A defense lawyer for Brig. Michael Ondoga and Lt. Col. Sam Kirya has asked the General Court Martial to dismiss charges against the two senior army officers on grounds that the state “bungled up” its case and that its (state) witnesses dealt a death blow to the indictments with “fabricated” testimo

By Pascal Kwesiga                   

A defense lawyer for Brig. Michael Ondoga and Lt. Col. Sam Kirya has asked the General Court Martial to dismiss charges against the two senior army officers on grounds that the state “bungled up” its case and that its (state) witnesses dealt a death blow to the indictments with “fabricated” testimonies.


Ondoga, the ex-commander of the Ugandan troop contingent in Somalia and Kirya, formally the contingent’s military information officer, are alleged to have supplied false information to the commanding officer of the Ugandan contingent Special Forces Command (SFC) component about the location of the enemy in Mogadishu.

They are alleged to have committed the offence at the African Union Mission in Somalia (AMISOM) headquarters in Mogadishu on March 27, 2013.

Ondoga and Kirya are also accused of having failed to stop an illegal power connection from AMISOM’s Aljazeera training camp to civilian premises, a private firm and a mast belonging to Hormud, a major telecom operator in Somalia in June 2013.

Frank Kanduho told court chaired by, Maj. Gen. Levy Karuhanga, in Makindye, a Kampala suburb, on Wednesday that the state “messed up” its case when it made no efforts to prove the major ingredients of the charges against the duo.

The state, he argue, failed to place Ondoga and Kirya in the briefing room at AMISOM base camp where they allegedly supplied the SFC commanding officer, Maj. Asaph Nyakikuru, with false information about the location of Al-shabab terrorists.

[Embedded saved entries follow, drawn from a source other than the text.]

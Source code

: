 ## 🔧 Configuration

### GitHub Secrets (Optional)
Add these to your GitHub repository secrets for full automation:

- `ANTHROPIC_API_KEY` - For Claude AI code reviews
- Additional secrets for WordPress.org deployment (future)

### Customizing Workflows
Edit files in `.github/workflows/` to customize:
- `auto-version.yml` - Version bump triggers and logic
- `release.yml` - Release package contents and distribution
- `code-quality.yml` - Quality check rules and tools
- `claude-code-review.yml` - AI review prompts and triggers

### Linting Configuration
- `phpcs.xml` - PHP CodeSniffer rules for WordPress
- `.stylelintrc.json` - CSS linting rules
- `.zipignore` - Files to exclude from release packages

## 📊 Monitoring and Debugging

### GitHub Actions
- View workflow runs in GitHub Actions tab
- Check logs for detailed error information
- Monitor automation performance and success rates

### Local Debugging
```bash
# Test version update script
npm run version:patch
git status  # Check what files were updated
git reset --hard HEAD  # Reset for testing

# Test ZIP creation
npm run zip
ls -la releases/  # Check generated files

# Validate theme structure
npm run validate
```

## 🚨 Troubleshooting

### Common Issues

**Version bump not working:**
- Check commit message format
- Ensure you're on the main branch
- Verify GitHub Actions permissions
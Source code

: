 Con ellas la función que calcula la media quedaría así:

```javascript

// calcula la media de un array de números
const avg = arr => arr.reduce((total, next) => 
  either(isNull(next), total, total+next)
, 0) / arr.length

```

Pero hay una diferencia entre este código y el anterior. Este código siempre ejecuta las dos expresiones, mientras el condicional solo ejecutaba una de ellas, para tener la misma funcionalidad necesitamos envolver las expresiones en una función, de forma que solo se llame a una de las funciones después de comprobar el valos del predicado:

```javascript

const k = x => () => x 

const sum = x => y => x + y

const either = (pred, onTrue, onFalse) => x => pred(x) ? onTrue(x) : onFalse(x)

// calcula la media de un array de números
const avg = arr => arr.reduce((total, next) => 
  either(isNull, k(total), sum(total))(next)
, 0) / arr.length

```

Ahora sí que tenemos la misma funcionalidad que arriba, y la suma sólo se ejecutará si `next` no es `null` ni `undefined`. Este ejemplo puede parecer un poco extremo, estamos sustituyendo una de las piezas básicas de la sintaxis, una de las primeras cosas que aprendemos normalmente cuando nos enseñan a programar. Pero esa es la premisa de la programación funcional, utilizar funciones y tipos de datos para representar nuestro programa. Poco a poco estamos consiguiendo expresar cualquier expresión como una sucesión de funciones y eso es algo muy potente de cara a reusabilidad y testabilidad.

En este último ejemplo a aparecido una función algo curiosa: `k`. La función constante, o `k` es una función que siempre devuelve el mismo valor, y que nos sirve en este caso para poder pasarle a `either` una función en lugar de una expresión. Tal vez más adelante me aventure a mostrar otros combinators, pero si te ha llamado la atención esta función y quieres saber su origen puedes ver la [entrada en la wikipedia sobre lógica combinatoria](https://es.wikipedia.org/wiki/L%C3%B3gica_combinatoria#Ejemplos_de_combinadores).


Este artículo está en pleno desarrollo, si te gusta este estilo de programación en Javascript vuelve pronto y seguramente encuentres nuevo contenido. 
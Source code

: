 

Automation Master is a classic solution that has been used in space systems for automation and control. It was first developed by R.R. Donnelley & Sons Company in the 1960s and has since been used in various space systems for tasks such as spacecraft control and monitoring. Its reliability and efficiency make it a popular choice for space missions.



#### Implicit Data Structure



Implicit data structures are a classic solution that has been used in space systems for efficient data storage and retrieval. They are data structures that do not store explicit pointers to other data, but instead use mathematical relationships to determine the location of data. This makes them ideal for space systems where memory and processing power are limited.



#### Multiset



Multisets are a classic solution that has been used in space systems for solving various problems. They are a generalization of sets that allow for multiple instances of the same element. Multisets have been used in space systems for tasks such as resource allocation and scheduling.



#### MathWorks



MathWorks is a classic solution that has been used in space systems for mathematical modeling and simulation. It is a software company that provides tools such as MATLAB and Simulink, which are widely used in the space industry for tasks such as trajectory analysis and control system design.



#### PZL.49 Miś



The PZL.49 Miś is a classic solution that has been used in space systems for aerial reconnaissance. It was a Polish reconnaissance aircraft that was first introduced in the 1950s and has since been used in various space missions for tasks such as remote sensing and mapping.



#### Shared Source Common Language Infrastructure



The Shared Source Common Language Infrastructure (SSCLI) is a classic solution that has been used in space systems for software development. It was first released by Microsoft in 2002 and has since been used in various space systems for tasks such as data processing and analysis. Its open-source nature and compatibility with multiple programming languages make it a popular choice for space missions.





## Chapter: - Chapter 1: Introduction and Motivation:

The prosecution, Kanduho, submitted made “an already bad case worse” when it failed to summon Lt. Col. Chris Ogwal, the ex SFC operations officer, who Nyakikuru claims attended the briefing.

“The state should have beefed up his (Nyakikuru) evidence with corroborative evidence of Lt. Col. Chris Ogwal,” he said. “For unknown reasons, Lt. Col. Chris Ogwal, was never called by the prosecution,” he said. Kanduho was making his final submissions.

Nyakikuru, Kanduho, stated was furnished with a soft copy of a power point presentation made by Kirya during the briefing about the security situation in Marka (the town UPDF was planning to advance to), but he failed to give court a copy.

The barrister submitted that Nyakikuru should be prosecuted for perjury (lying under oath) because his evidence is littered with gross contradictions and that the accused persons were charged on a defective charge sheet.

The generators that powered Aljazeera training center, Kanduho, argued were owned by the United Nations Support Office for AMISOM and they were being managed by AMISOM force command.

The state witnesses, he argued, failed to prove that the accused persons’ roles included connecting and disconnecting power.

The state will give its ruling in a week’s time.